ALKOL (RAKI) ÜSTÜNE AFORİZMALAR/METİN CENGİZ

ALKOL (RAKI) ÜSTÜNE AFORİZMALAR/METİN CENGİZ

Rakı üstüne MEY’in desteği ile Overteam tarafından üst üste yayınlanan kitapları görünce bu yazıyı paylaştım. Bizim de bir katkımız olsun! Alkol demeyi tercih ettim zira rakı kültürel olarak “milli içkimiz” olsa da diğer keyif verici içkilerin hakkını yemek istemedim.

Alkol- İlk söz:Amerika yerli dilinde ateş suyu. Evreni oluşturan dört ana unsurdan ikisinin terkibi:ateş ve su. Havayı soluyor, toprağın üstünde yürüyoruz. Hayatın rengi gibi geliyor bana ateş suyu.

           

İçkinin başka renkleri var mı? Doktorlar algı zayıflığından söz ederler. Gerçekle olan ilginin azalmasından. Bir de ayakta duramamaktan. Demek bunca algısı güçlü olanlar yüzünden dünyanın bugünkü hali perişanı ha!

Yaratılmış gerçeklik içinde demek biz algısı güçlü olanlar için alkol bir destek.

 Dikkat edilsin, hayatın rengi çakırkeyiftir. Coşkunun rengi zilzurna.

 

Bir arkadaşım bir gün, “Hiç hesap ettin mi ne kadar içtiğini?” diye sorunca oturup hesap ettik biz de. 49 yaşındayım. 14 yaşımdan bu yana içerim. 19 yaşımdan bu yana tam otuz yıl ediyor yaklaşık. Beş yılı hapiste yattığım günlere sayıyorum. 30 yılı 365 ile çarptınız mı, 10.950 gün ediyor. Biz buna 6.000 gün diyelim. Karaciğerleri dinlendirdiğimiz haftada iki-üç günü çıkalım. 5000 günden fazla eder ama olsun. İhtiyat payı. Günde bir litre içtiğimizi düşünürsek 6000 litre eder. Çünkü damıtılmış üzüm suyu üzerine arpa suyu almadan olmaz. Cilasıdır diye. 1 lt. = 1 dm küp. 1 dm küp= 0.001 m küp. 6000X0.001=6 m küp.

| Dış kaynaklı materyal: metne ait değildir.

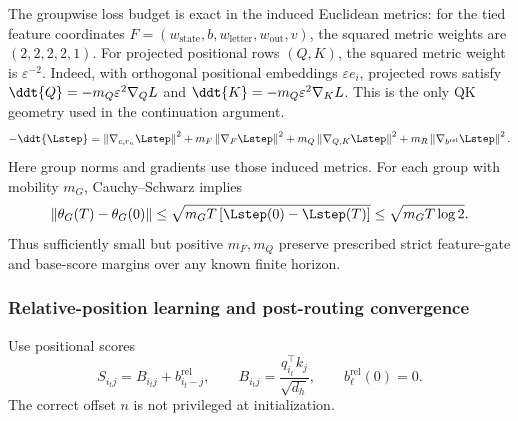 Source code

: The groupwise loss budget is exact in the induced Euclidean metrics:
for the tied feature coordinates $F=(w_{\mathrm{state}},b,w_{\mathrm{letter}},w_{\mathrm{out}},v)$, the squared
metric weights are $(2,2,2,2,1)$. For projected positional rows $(Q,K)$,
the squared metric weight is $\varepsilon^{-2}$.
Indeed, with orthogonal positional embeddings $\varepsilon e_i$,
projected rows satisfy $\ddt{Q}=-m_Q\varepsilon^2\nabla_Q L$ and
$\ddt{K}=-m_Q\varepsilon^2\nabla_K L$. This is the only QK geometry
used in the continuation argument.
\begin{equation}\label{eq:lr-mobility-budget}
 -\ddt{\Lstep}=
 \LRnorm{\nabla_{c,r_u}\Lstep}^2
 +m_F\LRnorm{\nabla_F\Lstep}^2
 +m_Q\LRnorm{\nabla_{Q,K}\Lstep}^2
 +m_R\LRnorm{\nabla_{b^{\mathrm{rel}}}\Lstep}^2.
\end{equation}
Here group norms and gradients use those induced metrics. For each group
with mobility $m_G$, Cauchy--Schwarz implies
\begin{equation}\label{eq:lr-movement-budget}
 \LRnorm{\theta_G(T)-\theta_G(0)}
 \le\sqrt{m_G T\,[\Lstep(0)-\Lstep(T)]}
 \le\sqrt{m_G T\log2}.
\end{equation}
Thus sufficiently small but positive $m_F,m_Q$ preserve prescribed
strict feature-gate and base-score margins over any known finite horizon.


\subsubsection{Relative-position learning and post-routing convergence}
\label{app:weak-routing-convergence}

Use positional scores
\begin{equation}\label{eq:lr-relative-scores}
 S_{i_tj}=B_{i_tj}+b_{i_t-j}^{\mathrm{rel}},
 \qquad
 B_{i_tj}=\frac{q_{i_t}^\top k_j}{\sqrt{d_h}},
 \qquad b_\ell^{\mathrm{rel}}(0)=0.
\end{equation}
The correct offset $n$ is not privileged at initialization.

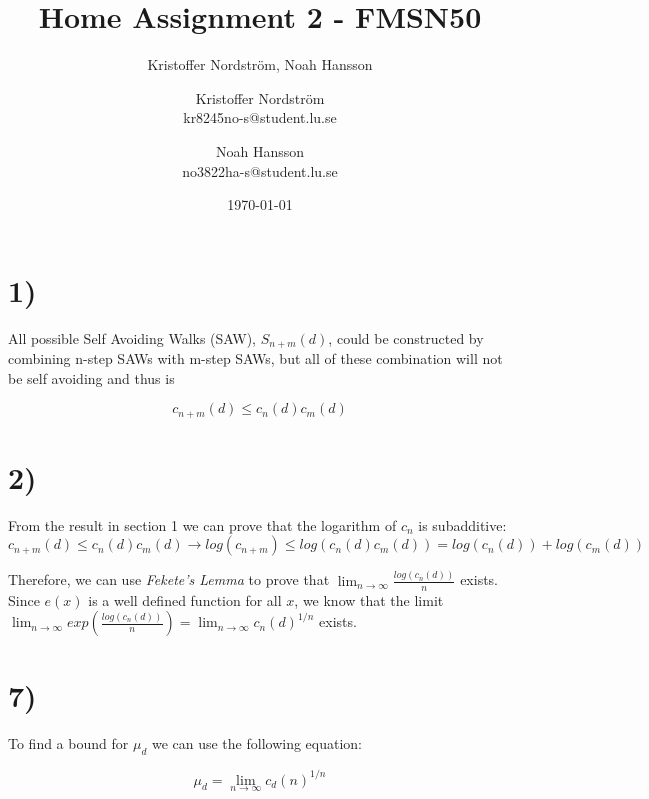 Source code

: \documentclass[a4paper]{article}
\title{Home Assignment 2 - FMSN50}
\author{Kristoffer Nordström, Noah Hansson}\author{Kristoffer Nordström \\ kr8245no-s@student.lu.se \and  Noah Hansson \\ no3822ha-s@student.lu.se}
\date{\today}
\begin{document}
\maketitle
\newpage

\section*{1)}

All possible Self Avoiding Walks (SAW), $S_{n+m}(d)$, could be constructed by combining n-step SAWs with m-step SAWs, but all of these combination will not be self avoiding and thus is

\begin{equation}
    \label{eq:multiplicity}
    c_{n+m}(d)\leq c_n(d)c_m(d)
\end{equation}

\section*{2)}
From the result in section 1 we can prove that the logarithm of $c_n$ is subadditive:
\begin{equation}
    c_{n+m}(d) \leq c_n(d)c_m(d) \rightarrow log(c_{n+m}) \leq log(c_n(d)c_m(d)) = log(c_n(d)) + log(c_m(d))
\end{equation}

 Therefore, we can use \textit{Fekete's Lemma} to prove that $\lim_{n\rightarrow\infty} \frac{log(c_n(d))}{n}$ exists. Since $e(x)$ is a well defined function for all $x$, we know that the limit $\lim_{n\rightarrow\infty} exp(\frac{log(c_n(d))}{n}) = \lim_{n\rightarrow\infty} c_n(d)^{1/n}$ exists. 

 \section*{7)}

 To find a bound for $\mu_d$ we can use the following equation:

\begin{equation}
    \label{eq:limit}
     \mu_d = \lim_{n \to \infty} c_d(n)^{1/n}
\end{equation}
\end{document}
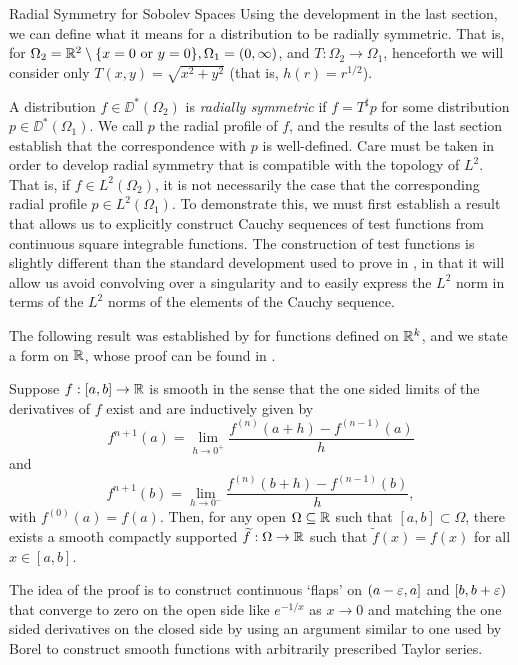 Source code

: \begin{chapter}{Radial Symmetry for Sobolev Spaces}
Using the development in the last section, we can define what it means for a distribution to be radially symmetric. 
That is, for $\Omega_2 = \mathbb R^2\setminus \{x =0\text{ or }y=0\},\Omega_1 = (0,\infty)$, and $T:\Omega_2 \to \Omega_1$, henceforth we will consider only $T(x,y) = \sqrt{x^2 + y^2}$ (that is, $h(r) = r^{1/2}$). 

A distribution $f \in \DD^*(\Omega_2)$ is \emph{radially symmetric} if $f = T^\sharp p$ for some distribution $p \in \DD^*(\Omega_1)$.
We call $p$ the radial profile of $f$, and the results of the last section establish that the correspondence with $p$ is well-defined.
Care must be taken in order to develop radial symmetry that is compatible with the topology of $L^2$.
That is, if $f \in L^2(\Omega_2)$, it is not necessarily the case that the corresponding radial profile $p \in L^2(\Omega_1)$.
To demonstrate this, we must first establish a result that allows us to explicitly construct Cauchy sequences of test functions from continuous square integrable functions.
The construction of test functions is slightly different than the standard development used to prove  in \citep{hormander1983,richtmyer1978principles}, in that it will allow us avoid convolving over a singularity and to easily express the $L^2$ norm in terms of the $L^2$ norms of the elements of the Cauchy sequence.

The following result was established by \citep{seeley1964extension} for functions defined on $\mathbb R^k$, and we state a form on $\mathbb R$, whose proof can be found in \citep{strichartz2000}.
\begin{thm} \label{thm:extension}
  Suppose $f:[a,b]\to \mathbb R$ is smooth in the sense that the one sided limits of the derivatives of $f$ exist and are inductively  given by
  \begin{equation}
    f^{n+1}(a) = \lim_{h\to 0^+} \frac{f^{(n)}(a+h) - f^{(n-1)}(a)}{h} 
  \end{equation}
  and 
  \begin{equation}
    f^{n+1}(b) = \lim_{h\to 0^-} \frac{f^{(n)}(b+h) - f^{(n-1)}(b)}{h}, 
  \end{equation}
  with $f^{(0)}(a) = f(a)$.
  Then, for any open $\Omega \subseteq \mathbb R$ such that $[a,b] \subset \Omega$, there exists a smooth compactly supported $\widetilde f:\Omega \to \mathbb R$ such that $\tilde f(x) = f(x)$ for all $x\in [a,b]$.
\end{thm}
The idea of the proof is to construct continuous `flaps' on $(a-\varepsilon,a]$ and $[b,b+\varepsilon)$ that converge to zero on the open side like $e^{-1/x}$ as $x\to 0$ and matching the one sided derivatives on the closed side by using an argument similar to one used by Borel to construct smooth functions with arbitrarily prescribed Taylor series.


\end{chapter}
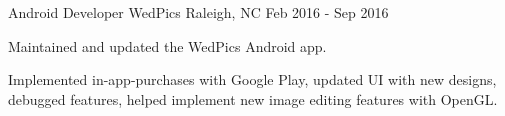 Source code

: \begin{cventries}
  \cventry
    {Android Developer} %
    {WedPics} %
    {Raleigh, NC} %
    {Feb 2016 - Sep 2016} %
    {
      \begin{cvitems} %
        \item {Maintained and updated the WedPics Android app.}
        \item {Implemented in-app-purchases with Google Play, updated UI with new designs, debugged features, helped implement new image editing features with OpenGL.}
      \end{cvitems}
    }

\end{cventries}
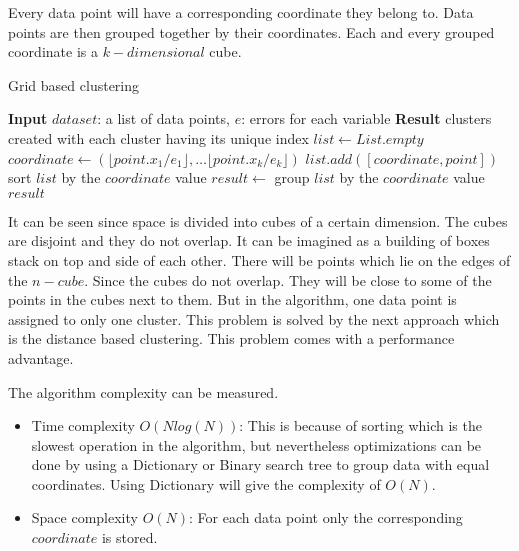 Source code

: Every data point will have a corresponding coordinate they belong to. Data points are then grouped together by their coordinates. Each and every grouped coordinate is a \(k-dimensional\) cube. 

\begin{algorithm}
    \caption{Grid based clustering}\label{alg:gridExistence}
    \begin{algorithmic}[1]
        \State \textbf{Input} $dataset$: a list of data points, $e$: errors for each variable
        \State \textbf{Result} clusters created with each cluster having its unique index
        \State $list \gets List.empty$
         
        \State $coordinate \gets (\lfloor point.x_{1}/e_1 \rfloor, \ldots \lfloor point.x_{k}/e_k \rfloor)$
        \State $list.add([coordinate, point])$
        \EndFor
        \State sort $list$ by the  $coordinate$ value 
        \State $result \gets$ group $list$ by the  $coordinate$ value 
        \State\Return $result$
        \EndProcedure
    \end{algorithmic}
\end{algorithm}

It can be seen since space is divided into cubes of a certain dimension. The cubes are disjoint and they do not overlap. It can be imagined as a building of boxes stack on top and side of each other. There will be points which lie on the edges of the \(n-cube\). Since the cubes do not overlap. They will be close to some of the points in the cubes next to them. But in the algorithm, one data point is assigned to only one cluster. This problem is solved by the next approach which is the distance based clustering. This problem comes with a performance advantage. 

The algorithm complexity can be measured. 
\begin{itemize}
    \item Time complexity \(O(N log(N))\): This is because of sorting which is the slowest operation in the algorithm, but nevertheless optimizations can be done by using a Dictionary or Binary search tree to group data with equal coordinates. Using Dictionary will give the complexity of \(O(N)\).
    \item Space complexity \(O(N)\): For each data point only the corresponding \(coordinate\) is stored.
\end{itemize}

Bu da, eni 1.5 m./yüksekliği 2 m./uzunluğu 2 m olan bir havuz.  Ben bu havuzda ateşsuyu içinde yüzüyorum. Duygular düşünceleri de güçlendirir. Mübarek olsun bu kutlu durumu yaşayanlara.

 

              Orhan Veli, Edip Cansever, Cemal Süreya, Can Yücel ve daha nice şair ve yazar ateşsuyundan havuzlar yaptılar. Herhalde sırtüstü uzanıp, göğe bakma durağında şiir yazıp okumuşlardır da.

              Bir de içkiseverler mi var?

 

            Alkolün tahrip gücünün yüksek olduğu da söylenir. Karaciğeri, mideyi, beyni vb. bombalar.  Düzenin tahrip gücüne karşı koyma gücü de belki buradan geliyordur? Yeter ki kötüye kullanılmasın.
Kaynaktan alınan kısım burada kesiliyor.